Doctor Who: don't blink, don't breathe, don't think, don't watch

The classic ideal of British science fiction, Doctor Who, has been around since the 1960s. It became such a fundamental part of pop culture that when it was revived in 2005 after a lengthy absence, it wasn’t considered niche anymore. It was full-on Saturday night entertainment for all the family.

Which is why it’s so disappointing that the current show is a crude, poorly-written mess that’s so slathered full of misogynistic hate that I am legitimately surprised anyone even agrees to act in it.

The latest incarnation of the kindly time-travelling alien called the Doctor is Peter Capaldi, except somewhere along the way the show seems to have forgotten the “kindly” part.

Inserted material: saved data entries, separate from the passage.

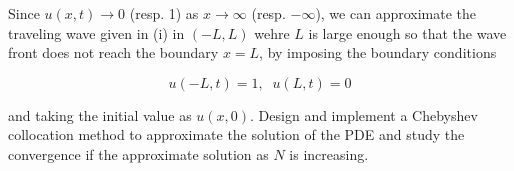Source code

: Since $u(x,t)\to0$ (resp. 1) as $x\to\infty$ (resp. $-\infty$), we can approximate the traveling
wave given in (i) in $(-L,L)$ wehre $L$ is large enough so that the wave front does not reach the
boundary $x=L$, by imposing the boundary conditions

$$u(-L,t) = 1,\;\;u(L,t) = 0$$

and taking the initial value as $u(x,0)$. Design and implement a Chebyshev collocation method to
approximate the solution of the PDE and study the convergence if the approximate solution as $N$ is
increasing.\\

\begin{solution}\renewcommand{\qedsymbol}{}\ \\
\end{solution}

\newpage

\newpage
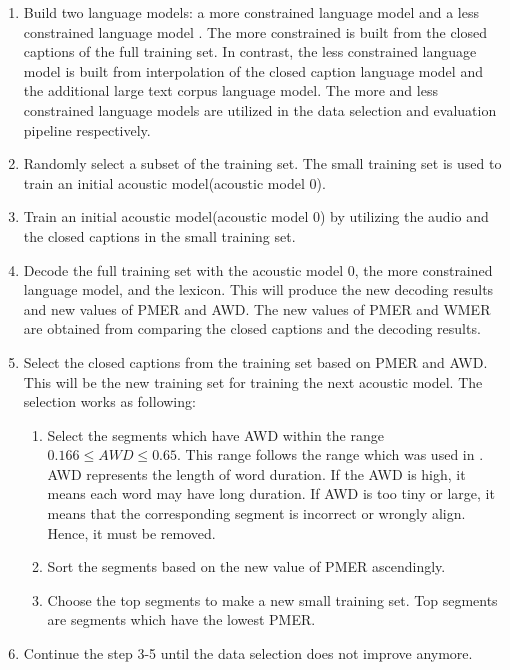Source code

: \begin{enumerate}
\item Build two language models: a more constrained language model and a less constrained language model . The more constrained is built from the closed captions of the full training set. In contrast, the less constrained language model is built from interpolation of the closed caption language model and the additional large text corpus language model. The more and less constrained language models are utilized in the data selection and evaluation pipeline respectively.
\item Randomly select a subset of the training set. The small training set is used to train an initial acoustic model(acoustic model 0). 
\item Train an initial acoustic model(acoustic model 0) by utilizing the audio and the closed captions in the small training set. 
\item Decode the full training set with the acoustic model 0, the more constrained language model, and the lexicon. This will produce the new decoding results and new values of PMER and AWD.  The new values of PMER and WMER are obtained from comparing the closed captions and the decoding results. %

\item Select the closed captions from the training set based on PMER and AWD. This will be the new training set for training the next acoustic model. The selection works as following:
	\begin{enumerate}
	\item Select the segments which have AWD within the range $0.166 \le AWD \le 0.65$. This range follows the range which was used in \cite{Lanchantin2016}.  AWD represents the length of word duration. If the AWD is high, it means each word may have long duration.  If AWD is too tiny or large, it means that the corresponding segment is incorrect or wrongly align.  Hence, it must be removed.
	\item Sort the segments based on the new value of PMER ascendingly. 
	\item Choose the top segments to make a new small training set. Top segments are segments which have the lowest PMER.
	\end{enumerate}
\item Continue the step 3-5 until the data selection does not improve anymore. 
\end{enumerate}


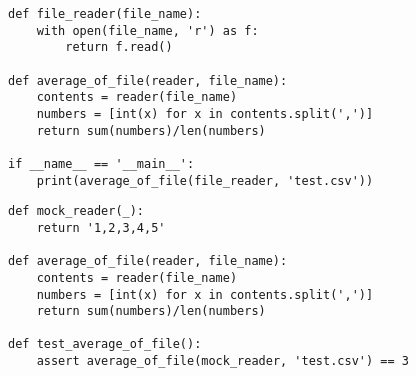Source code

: \begin{programcode}{}
\begin{verbatim}
def file_reader(file_name):
    with open(file_name, 'r') as f:
        return f.read()

def average_of_file(reader, file_name):
    contents = reader(file_name)
    numbers = [int(x) for x in contents.split(',')]
    return sum(numbers)/len(numbers)

if __name__ == '__main__':
    print(average_of_file(file_reader, 'test.csv'))
\end{verbatim}
\end{programcode}


\begin{programcode}{}
\begin{verbatim}
def mock_reader(_):
    return '1,2,3,4,5'

def average_of_file(reader, file_name):
    contents = reader(file_name)
    numbers = [int(x) for x in contents.split(',')]
    return sum(numbers)/len(numbers)

def test_average_of_file():
    assert average_of_file(mock_reader, 'test.csv') == 3
\end{verbatim}
\end{programcode}
 
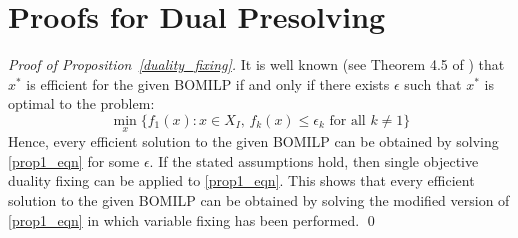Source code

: \documentclass[11.5pt]{article}
\begin{document}





\appendix
\section{Proofs for Dual Presolving}\label{app:proofs}
\begin{proof}[Proof of Proposition~\ref{duality_fixing}] 
It is well known (see Theorem 4.5 of \citep{ehrgott2005multicriteria}) that $x^*$ is efficient for the given BOMILP if and only if there exists $\epsilon$ such that $x^*$ is optimal to the problem: 
\begin{equation}\label{prop1_eqn}
\min_{x} \{f_1(x)\colon x \in X_I,\, f_k(x) \leq \epsilon_k \text{ for all } k \neq 1\}
\end{equation}
Hence, every efficient solution to the given BOMILP can be obtained by solving \eqref{prop1_eqn} for some $\epsilon$. If the stated assumptions hold, then single objective duality fixing can be applied to \eqref{prop1_eqn}. This shows that every efficient solution to the given BOMILP can be obtained by solving the modified version of \eqref{prop1_eqn} in which variable fixing has been performed. \qed
\end{proof}
\end{document}

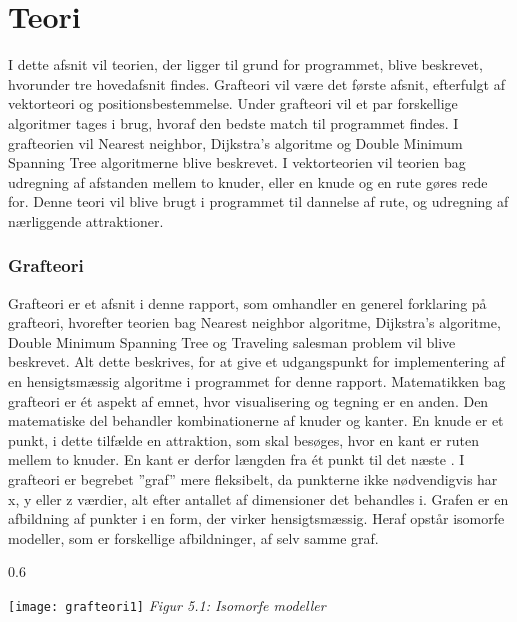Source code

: \chapter{Teori}
I dette afsnit vil teorien, der ligger til grund for programmet, blive beskrevet, hvorunder tre hovedafsnit findes. Grafteori vil være det første afsnit, efterfulgt af vektorteori og  positionsbestemmelse. Under grafteori vil et par forskellige algoritmer tages i brug, hvoraf den bedste match til programmet findes. I grafteorien vil Nearest neighbor, Dijkstra’s algoritme og Double Minimum Spanning Tree algoritmerne blive beskrevet. I vektorteorien vil teorien bag udregning af afstanden mellem to knuder, eller en knude og en rute gøres rede for. Denne teori vil blive brugt i programmet til dannelse af rute, og udregning af nærliggende attraktioner.

\subsection{Grafteori}
Grafteori er et afsnit i denne rapport, som omhandler en generel forklaring på grafteori, hvorefter teorien bag Nearest neighbor algoritme, Dijkstra’s algoritme, Double Minimum Spanning Tree og Traveling salesman problem vil blive beskrevet. Alt dette beskrives, for at give et udgangspunkt for implementering af en hensigtsmæssig algoritme i programmet for denne rapport.\newline
Matematikken bag grafteori er ét aspekt af emnet, hvor visualisering og tegning er en anden. Den matematiske del behandler kombinationerne af knuder og kanter. En knude er et punkt, i dette tilfælde en attraktion, som skal besøges, hvor en kant er ruten mellem to knuder. En kant er derfor længden fra ét punkt til det næste \citep{GraphTheory}.
I grafteori er begrebet ”graf” mere fleksibelt, da punkterne ikke nødvendigvis har x, y eller z værdier, alt efter antallet af dimensioner det behandles i. Grafen er en afbildning af punkter i en form, der virker hensigtsmæssig. Heraf opstår isomorfe modeller, som er forskellige afbildninger, af selv samme graf. 

\begin{wrapfigure}{}{0.6\textwidth}
	\vspace{-20pt}
	\begin{center}
		\texttt{[image: grafteori1]} \newline
		\textit{Figur 5.1: Isomorfe modeller}\newline
	\end{center}
	\vspace{-20pt}
	\vspace{-20pt}
\end{wrapfigure}

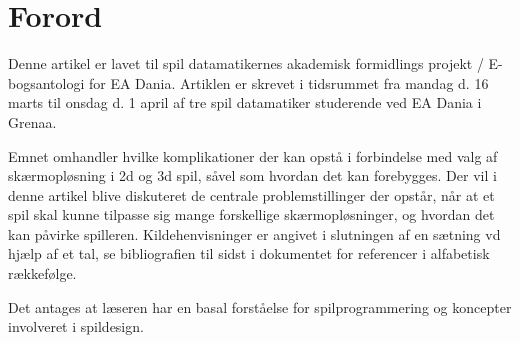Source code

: 
\chapter*{Forord}
Denne artikel er lavet til spil datamatikernes akademisk formidlings projekt / E-bogsantologi for EA Dania. Artiklen er skrevet i tidsrummet fra mandag d. 16 marts til onsdag d. 1 april af tre spil datamatiker studerende ved EA Dania i Grenaa.

Emnet omhandler hvilke komplikationer der kan opstå i forbindelse med valg af skærmopløsning i 2d og 3d spil, såvel som hvordan det kan forebygges. Der vil i denne artikel blive diskuteret de centrale problemstillinger der opstår, når at et spil skal kunne tilpasse sig mange forskellige skærmopløsninger, og hvordan det kan påvirke spilleren. Kildehenvisninger er angivet i slutningen af en sætning vd hjælp af et tal, se bibliografien til sidst i dokumentet for referencer i alfabetisk rækkefølge.

Det antages at læseren har en basal forståelse for spilprogrammering og koncepter involveret i spildesign.


	\newpage
		\pagestyle{fancy}
		\lhead{} \chead{} \rhead{} \lfoot{} \cfoot{} \rfoot{} 	
	
	\tableofcontents
	
	
	\newpage	
	\pagestyle{fancy}
		\lhead{}
		\renewcommand{\headrulewidth}{0.4pt}
		\renewcommand{\footrulewidth}{0.4pt}
	
	\setcounter{page}{1}	
		
		
		
		\clearpage	
		
		

		\clearpage	
	
		
		
		\clearpage		
			
		
		
		\clearpage
		
	\printbibliography


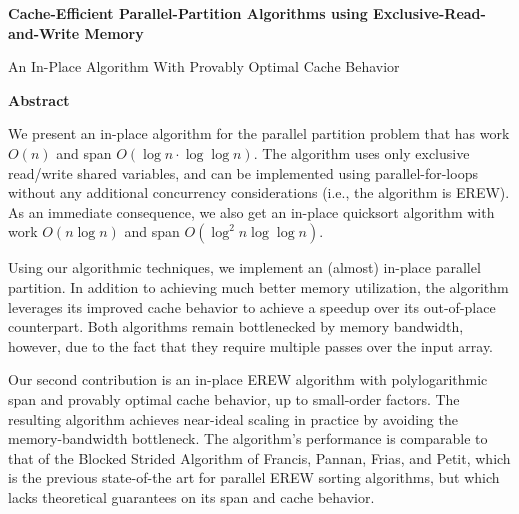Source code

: \documentclass[sigplan, 10pt, nonacm]{acmart}
\theoremstyle{remark}
\theoremstyle{remark}
\begin{document}
\begin{titlepage}
\begin{center}
  \vspace*{1cm}

  {\Huge \textbf{Cache-Efficient Parallel-Partition Algorithms using Exclusive-Read-and-Write Memory}}

  \vspace{0.5cm}
  {\LARGE An In-Place Algorithm With Provably Optimal Cache Behavior}
  \vspace{4cm}
\end{center}

\begin{center}
\textbf{Abstract}
\end{center}

We present an in-place algorithm for the parallel partition problem that has
work $O(n)$ and span $O(\log n \cdot \log \log n)$. The algorithm uses only
exclusive read/write shared variables, and can be implemented using
parallel-for-loops without any additional concurrency considerations (i.e., the
algorithm is EREW). As an immediate consequence, we also get an in-place
quicksort algorithm with work $O(n \log n)$ and span $O(\log^2 n \log \log n)$.

Using our algorithmic techniques, we implement an (almost) in-place parallel
partition. In addition to achieving much better memory utilization, the
algorithm leverages its improved cache behavior to achieve a speedup over its
out-of-place counterpart. Both algorithms remain bottlenecked by memory
bandwidth, however, due to the fact that they require multiple passes over the
input array.

Our second contribution is an in-place EREW algorithm with polylogarithmic span
and provably optimal cache behavior, up to small-order factors.  The resulting
algorithm achieves near-ideal scaling in practice by avoiding the
memory-bandwidth bottleneck. The algorithm's performance is comparable to that of
the Blocked Strided Algorithm of Francis, Pannan, Frias, and Petit, which is
the previous state-of-the art for parallel EREW sorting algorithms, but which
lacks theoretical guarantees on its span and cache behavior.
 
\end{titlepage}



\title[]{}

\end{document}
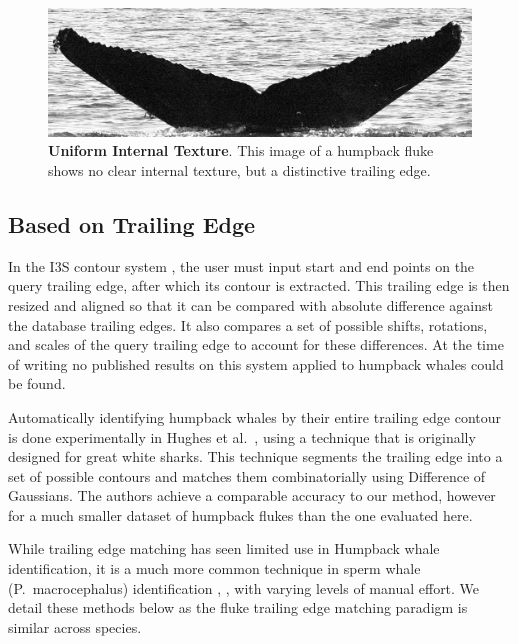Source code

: \begin{figure}[t]%
\centering
\includegraphics[width=1.0\textwidth]{../images/unclear_texture.jpg}
\caption[]{\textbf{Uniform Internal Texture}. This image of a humpback fluke shows no clear internal texture, but a distinctive trailing edge.}
\label{fig:unclear_texture}
\end{figure}



\subsection{Based on Trailing Edge}

In the I3S contour system \cite{i3scontour}, the user must input start and end points on the query trailing edge, after which its contour is extracted.
This trailing edge is then resized and aligned so that it can be compared with absolute difference against the database trailing edges.
It also compares a set of possible shifts, rotations, and scales of the query trailing edge to account for these differences.
At the time of writing no published results on this system applied to humpback whales could be found.

Automatically identifying humpback whales by their entire trailing edge contour is done experimentally in Hughes et al.\ \cite{hughes2015automated}, using a technique that is originally designed for great white sharks. 
This technique segments the trailing edge into a set of possible contours and matches them combinatorially using Difference of Gaussians.
The authors achieve a comparable accuracy to our method, however for a much smaller dataset of humpback flukes than the one evaluated here.

While trailing edge matching has seen limited use in Humpback whale identification, it is a much more common technique in sperm whale (P.\ macrocephalus) identification \cite{huele2000finding}, \cite{beekmans2005comparison} \cite{whitehead1990computer}, with varying levels of manual effort.
We detail these methods below as the fluke trailing edge matching paradigm is similar across species.

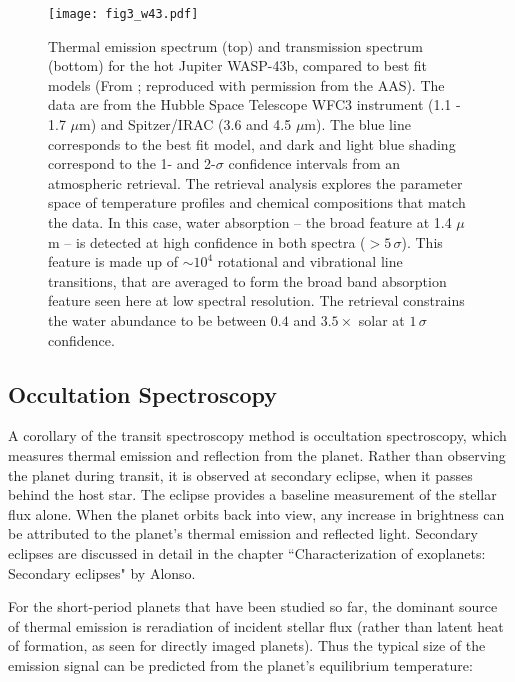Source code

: \documentclass[graybox,natbib,nosecnum]{svmult}
\begin{document}
\begin{figure}
\begin{centering}
\texttt{[image: fig3\_w43.pdf]}
\caption{Thermal emission spectrum (top) and transmission spectrum (bottom) for the hot Jupiter WASP-43b, compared to best fit models (From \citealt{kreidberg15b}; reproduced with permission from the AAS). The data are from the Hubble Space Telescope WFC3 instrument (1.1 - 1.7 $\mu$m) and Spitzer/IRAC (3.6 and 4.5 $\mu$m). The blue line corresponds to the best fit model, and dark and light blue shading correspond to the 1- and 2-$\sigma$ confidence intervals from an atmospheric retrieval. The retrieval analysis explores the parameter space of temperature profiles and chemical compositions that match the data. In this case, water absorption -- the broad feature at 1.4 $\mu$m -- is detected at high confidence in both spectra ($>5\,\sigma$). This feature is made up of $\sim10^4$ rotational and vibrational line transitions, that are averaged to form the broad band absorption feature seen here at low spectral resolution. The retrieval constrains the water abundance to be between $0.4$ and $3.5\times$ solar at $1\,\sigma$ confidence.} 
\label{fig:spectra}       
\end{centering}
\end{figure}


\subsection{Occultation Spectroscopy}
A corollary of the transit spectroscopy method is occultation spectroscopy, which measures thermal emission and reflection from the planet. Rather than observing the planet during transit, it is observed at secondary eclipse, when it passes behind the host star. The eclipse provides a baseline measurement of the stellar flux alone. When the planet orbits back into view, any increase in brightness can be attributed to the planet's thermal emission and reflected light. Secondary eclipses are discussed in detail in the chapter ``Characterization of exoplanets: Secondary eclipses" by Alonso.

For the short-period planets that have been studied so far, the dominant source of thermal emission is reradiation of incident stellar flux (rather than latent heat of formation, as seen for directly imaged planets). Thus the typical size of the emission signal can be predicted from the planet's equilibrium temperature:
\end{document}
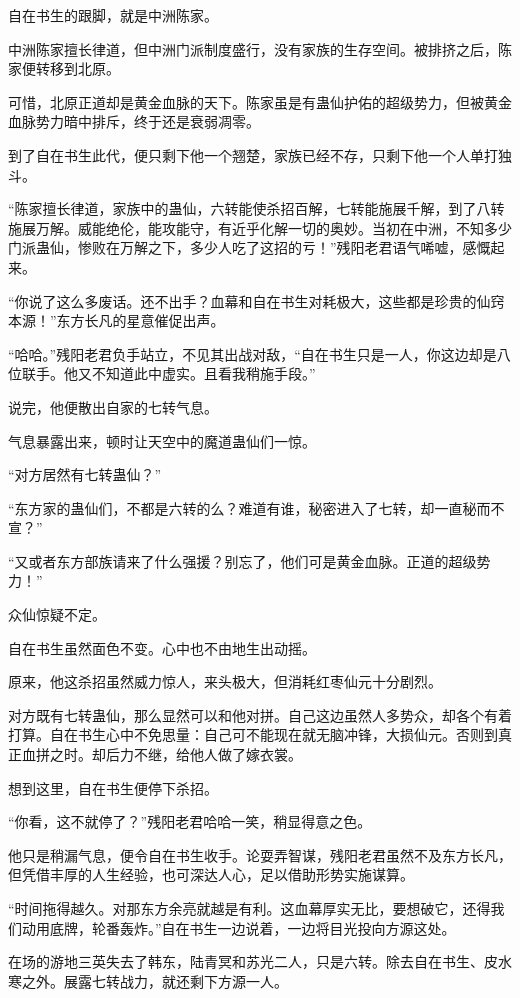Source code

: \begin{this_body}
自在书生的跟脚，就是中洲陈家。

中洲陈家擅长律道，但中洲门派制度盛行，没有家族的生存空间。被排挤之后，陈家便转移到北原。

可惜，北原正道却是黄金血脉的天下。陈家虽是有蛊仙护佑的超级势力，但被黄金血脉势力暗中排斥，终于还是衰弱凋零。

到了自在书生此代，便只剩下他一个翘楚，家族已经不存，只剩下他一个人单打独斗。

“陈家擅长律道，家族中的蛊仙，六转能使杀招百解，七转能施展千解，到了八转施展万解。威能绝伦，能攻能守，有近乎化解一切的奥妙。当初在中洲，不知多少门派蛊仙，惨败在万解之下，多少人吃了这招的亏！”残阳老君语气唏嘘，感慨起来。

“你说了这么多废话。还不出手？血幕和自在书生对耗极大，这些都是珍贵的仙窍本源！”东方长凡的星意催促出声。

“哈哈。”残阳老君负手站立，不见其出战对敌，“自在书生只是一人，你这边却是八位联手。他又不知道此中虚实。且看我稍施手段。”

说完，他便散出自家的七转气息。

气息暴露出来，顿时让天空中的魔道蛊仙们一惊。

“对方居然有七转蛊仙？”

“东方家的蛊仙们，不都是六转的么？难道有谁，秘密进入了七转，却一直秘而不宣？”

“又或者东方部族请来了什么强援？别忘了，他们可是黄金血脉。正道的超级势力！”

众仙惊疑不定。

自在书生虽然面色不变。心中也不由地生出动摇。

原来，他这杀招虽然威力惊人，来头极大，但消耗红枣仙元十分剧烈。

对方既有七转蛊仙，那么显然可以和他对拼。自己这边虽然人多势众，却各个有着打算。自在书生心中不免思量：自己可不能现在就无脑冲锋，大损仙元。否则到真正血拼之时。却后力不继，给他人做了嫁衣裳。

想到这里，自在书生便停下杀招。

“你看，这不就停了？”残阳老君哈哈一笑，稍显得意之色。

他只是稍漏气息，便令自在书生收手。论耍弄智谋，残阳老君虽然不及东方长凡，但凭借丰厚的人生经验，也可深达人心，足以借助形势实施谋算。

“时间拖得越久。对那东方余亮就越是有利。这血幕厚实无比，要想破它，还得我们动用底牌，轮番轰炸。”自在书生一边说着，一边将目光投向方源这处。

在场的游地三英失去了韩东，陆青冥和苏光二人，只是六转。除去自在书生、皮水寒之外。展露七转战力，就还剩下方源一人。


\end{this_body}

Though stern and, some would say, a little patriarchal, the Doctor has always been a nice person. Just not this latest one, who takes every opportunity to belittle his travelling companions in a number of ways. He calls them fat, stupid, egocentric, and the more you listen to him go on, the more you wonder if he’s not projecting the writer’s own insecurities against a vulnerable target.

The writer in question is Steven Moffat, who also pens the BBC’s Sherlock, and the similarities are uncanny. Both protagonists are, at least now, unlikeable sociopaths who simply do not care about anyone around them in any way. People’s feelings, people’s lives, they’re all just inconsequential nonsense to these narcissistic, “misunderstood” geniuses. The only thing that seems to stop the Doctor from cracking a joke whenever someone is gruesomely murdered by aliens is the chance to call them names.

There’s nothing clever about writing protagonists like this, in fact it’s possibly the laziest thing any writer can do. It’s like putting things on cruise control: the protagonist never has to do any work, because they’re so smart that it’s like they’re sitting on your shoulder watching you write the plot. Any quirk or twist is “worked out” by their insufferable genius, transparently obvious to them and only them. Everything just falls into place in big, grandiose “revelations” where they tell everyone else in the room to shut up so they can hear themselves talk, explaining the plot to both the cast and the audience in a fountain of self-congratulatory praise.

These characters are scarcely characters, they’re more just mouthpieces for the writer. What flaws do they have, except being “too clever” or “too proud”? The only consequences they seem to face for their actions are ones that are simply not their problem, messes for other people to tidy up while they go off and smugly pontificate to their dimwitted sidekick about how things are often a lot more complicated than they seem. It’s like a sad little do-as-I-say-not-as-I-do moment from the most patronising kind of authority figure, one who not only doesn’t deserve to have any authority, but doesn’t even do anything with it.

I have literally no idea what reason there is for companion Clara Oswald, played by Jenna Coleman, to even associate with this smug jerk. Every episode so far has seen her talked over, talked down to, insulted, pushed around, sometimes even humiliated. That’s not even counting all the instances of deadly peril which inevitably end with some angry comment about her thighs or “too much makeup” because of course that’s how you treat someone you care about.

In more than one episode now she’s actually had to explain, in character, why she sticks with him, and the reasoning is circular and doesn’t even make sense. She mentions being his “caretaker”, who “cares” for things in his place, because apparently caring for things is a weak and womanly thing that the Doctor has no time for as he pats himself on the back for being oh so very clever.

Doctor Who was part of my childhood, watching old videos of the serials that featured grotesque rubber-suit monsters and strings of silly nonsense words. It was camp, it was often silly, but it was fun. Not once did I severely wish I could punch the Doctor in the mouth, but lo and behold Steven Moffat has managed to make that happen. I am now officially disappointed with Doctor Who, which means I’m done with it.